South Korean authorities are serious about getting to the bottom of the historic Terra collapse that wiped out billions of dollars in investment a few weeks ago. A new report claims that authorities in the country have already summoned all people working with and for terraform Labs.

As part of the full-scale investigation of the Terra native toke LUNA and algorithmic stablecoin UST, the Joint Securities and Financial Crimes Investigation Team of the Seoul Southern District Prosecutor’s Office has invited all Terraform Labs employees, including developers, in the hope that they could learn more about what happened to the company, local news agency JBTC reported.
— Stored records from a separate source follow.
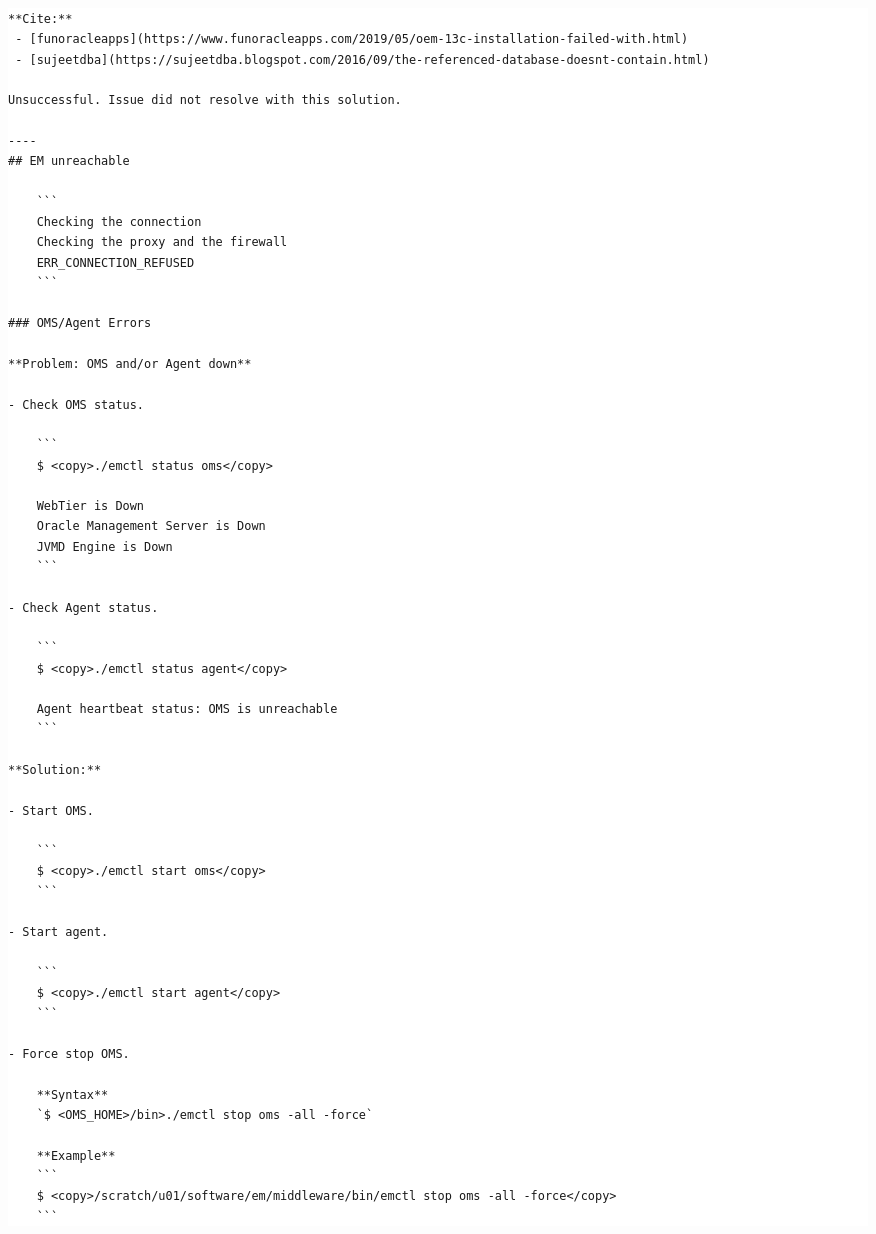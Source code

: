 	**Cite:**
	 - [funoracleapps](https://www.funoracleapps.com/2019/05/oem-13c-installation-failed-with.html)
	 - [sujeetdba](https://sujeetdba.blogspot.com/2016/09/the-referenced-database-doesnt-contain.html)

	Unsuccessful. Issue did not resolve with this solution.

	----
	## EM unreachable

		```
		Checking the connection   
		Checking the proxy and the firewall   
		ERR_CONNECTION_REFUSED
		```

	### OMS/Agent Errors

	**Problem: OMS and/or Agent down**

	- Check OMS status.

		```
		$ <copy>./emctl status oms</copy>

		WebTier is Down
		Oracle Management Server is Down
		JVMD Engine is Down
		```

	- Check Agent status.

		```
		$ <copy>./emctl status agent</copy>

		Agent heartbeat status: OMS is unreachable
		```

	**Solution:**

	- Start OMS.

		```
		$ <copy>./emctl start oms</copy>
		```

	- Start agent.

		```
		$ <copy>./emctl start agent</copy>
		```

	- Force stop OMS.

		**Syntax**   
		`$ <OMS_HOME>/bin>./emctl stop oms -all -force`

		**Example**
		```
		$ <copy>/scratch/u01/software/em/middleware/bin/emctl stop oms -all -force</copy>
		```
The authorities are said to be looking into the case to see if indicators are pointing to price manipulation. The team also wants to investigate if the company's assets, which investors placed their money, have undergone proper listing procedures.

Terra
Terra UST Terra - Twitter

Additionally, investigators alleged that the company's mechanism was flawed and that UST was not pegged to a stable profit model or collateral, the report claimed. "If you pay interest of several tens of percent to investors without a stable collateral or profit model, people may flock to you at the beginning," authorities explained.

However, "at a certain point in time, it has no choice but to collapse because it cannot handle interest payments and fluctuations in value," authorities handling the investigation said. "Even at that time, there was an internal warning that it could collapse at any time, but CEO Kwon Do pushed to release the coin," a Terra employee reportedly told a local news agency.
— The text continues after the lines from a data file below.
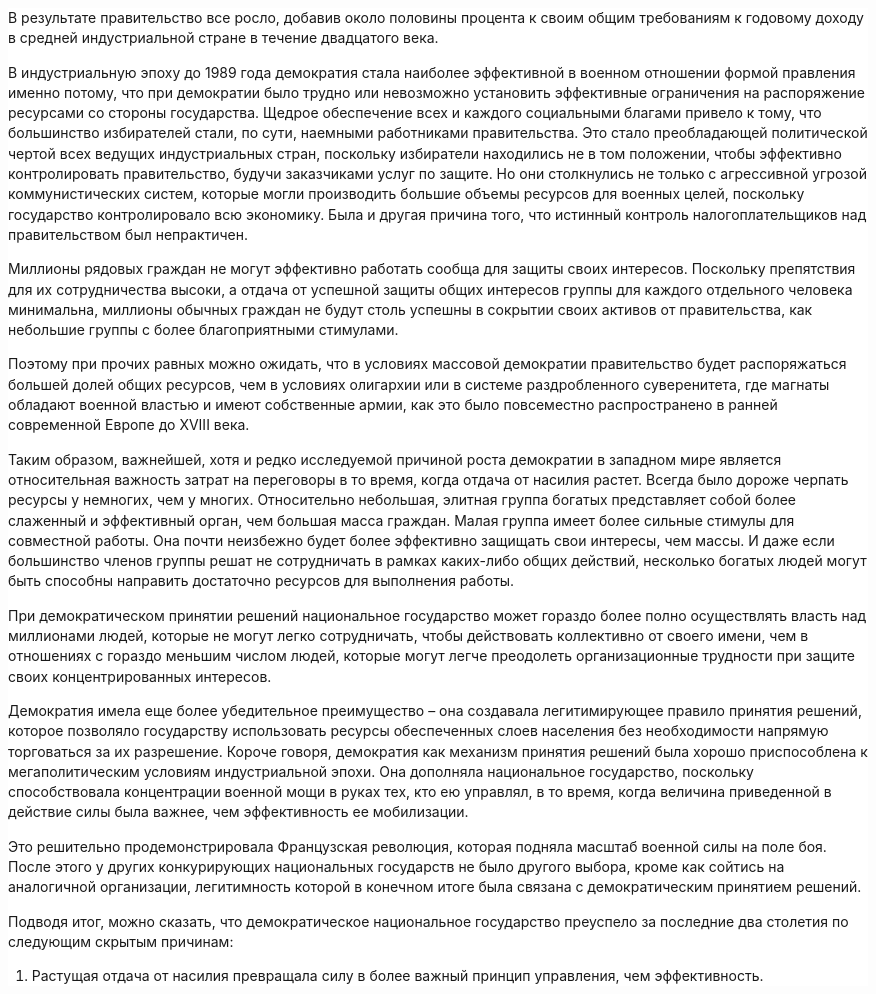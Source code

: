 В результате правительство все росло, добавив около половины процента к своим общим требованиям к годовому доходу в средней индустриальной стране в течение двадцатого века.

В индустриальную эпоху до 1989 года демократия стала наиболее эффективной в военном отношении формой правления именно потому, что при демократии было трудно или невозможно установить эффективные ограничения на распоряжение ресурсами со стороны государства. Щедрое обеспечение всех и каждого социальными благами привело к тому, что большинство избирателей стали, по сути, наемными работниками правительства. Это стало преобладающей политической чертой всех ведущих индустриальных стран, поскольку избиратели находились не в том положении, чтобы эффективно контролировать правительство, будучи заказчиками услуг по защите. Но они столкнулись не только с агрессивной угрозой коммунистических систем, которые могли производить большие объемы ресурсов для военных целей, поскольку государство контролировало всю экономику. Была и другая причина того, что истинный контроль налогоплательщиков над правительством был непрактичен.

Миллионы рядовых граждан не могут эффективно работать сообща для защиты своих интересов. Поскольку препятствия для их сотрудничества высоки, а отдача от успешной защиты общих интересов группы для каждого отдельного человека минимальна, миллионы обычных граждан не будут столь успешны в сокрытии своих активов от правительства, как небольшие группы с более благоприятными стимулами.

Поэтому при прочих равных можно ожидать, что в условиях массовой демократии правительство будет распоряжаться большей долей общих ресурсов, чем в условиях олигархии или в системе раздробленного суверенитета, где магнаты обладают военной властью и имеют собственные армии, как это было повсеместно распространено в ранней современной Европе до XVIII века.

Таким образом, важнейшей, хотя и редко исследуемой причиной роста демократии в западном мире является относительная важность затрат на переговоры в то время, когда отдача от насилия растет. Всегда было дороже черпать ресурсы у немногих, чем у многих. Относительно небольшая, элитная группа богатых представляет собой более слаженный и эффективный орган, чем большая масса граждан. Малая группа имеет более сильные стимулы для совместной работы. Она почти неизбежно будет более эффективно защищать свои интересы, чем массы. И даже если большинство членов группы решат не сотрудничать в рамках каких-либо общих действий, несколько богатых людей могут быть способны направить достаточно ресурсов для выполнения работы.

При демократическом принятии решений национальное государство может гораздо более полно осуществлять власть над миллионами людей, которые не могут легко сотрудничать, чтобы действовать коллективно от своего имени, чем в отношениях с гораздо меньшим числом людей, которые могут легче преодолеть организационные трудности при защите своих концентрированных интересов.

Демократия имела еще более убедительное преимущество – она создавала легитимирующее правило принятия решений, которое позволяло государству использовать ресурсы обеспеченных слоев населения без необходимости напрямую торговаться за их разрешение. Короче говоря, демократия как механизм принятия решений была хорошо приспособлена к мегаполитическим условиям индустриальной эпохи. Она дополняла национальное государство, поскольку способствовала концентрации военной мощи в руках тех, кто ею управлял, в то время, когда величина приведенной в действие силы была важнее, чем эффективность ее мобилизации.

Это решительно продемонстрировала Французская революция, которая подняла масштаб военной силы на поле боя. После этого у других конкурирующих национальных государств не было другого выбора, кроме как сойтись на аналогичной организации, легитимность которой в конечном итоге была связана с демократическим принятием решений.

Подводя итог, можно сказать, что демократическое национальное государство преуспело за последние два столетия по следующим скрытым причинам:

1. Растущая отдача от насилия превращала силу в более важный принцип управления, чем эффективность.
Doubts on Terraform Labs CEO and Founder Do Kwon started when documents showed Kwon dissolved and liquidated the company days before the UST de-pegged and crashed LUNA and UST's value to virtually zero. Kwon has launched a new Terra blockchain and already introduced a new version of digital asset dubbed LUNA 2.0, promising old investors they will receive an airdrop of the new token and the team will burn the remaining UST.

LUNA Classic was trading down 5.53 percent at $0.0001213 with a 24-hour volume of $351,070,661, while the new LUNA token was trading up 4.70 percent at $8.59 with a 24-hour volume of $557,758,675 as of 2:52 a.m. ET on Tuesday, according to the data from CoinMarketCap.